# Shower Mixer Tap replacement - Starfire



## 100769 (Aug 29, 2006)

Hi all, 

Has anyone had any experience of replacing the shower mixer hot/control unit. Ours is leaking and I have taken the MH in for a hab check and for the unit to be replaced.

At first glance it appears as though replacing the unit may be a major job involving some fairly serious dismantling of the shower room to get at the back of the control unit.

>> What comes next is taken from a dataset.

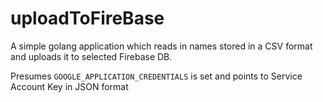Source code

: # uploadToFireBase

A simple golang application which reads in names stored in a CSV format and uploads it to selected Firebase DB.

Presumes `GOOGLE_APPLICATION_CREDENTIALS` is set and points to Service Account Key in JSON format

To be fair, the company doing the hab check and the work are going to contact Autocruise After Care Techy people for advice before they start work but I wondered if anyone had experienced the same problem?

Keith & Viv


----------



## Detourer (May 9, 2005)

I had a major leak from the shower mixer tap a few months ago. Managed to get it off/out and found one the useless push-fit connections was leaking. And also realised that the unit was in fact "Crome" [spelling?] plastic rubbish. No chance of a like-for-like replacement down here is Spain and I didn't have time...........off on another tour. A few mins in Leroy Merlins, our version of B&Q, and I found a "Real" mixer that fitted the hole perfectly, just needed a MH to domestic size pipe adaptor. Perfect and better.


----------



## 100769 (Aug 29, 2006)

Ray,

Thanks for your reply.

Fortunately, the company carrying out the work have managed to solve the problem with the tap without needing to strip out the whole of the shower room - a result for them and us !!

I am told that the later design of Autocruise has addressed this issue and they have redesigned the shower room to allow easier access to the tap and the connections.

Keith


----------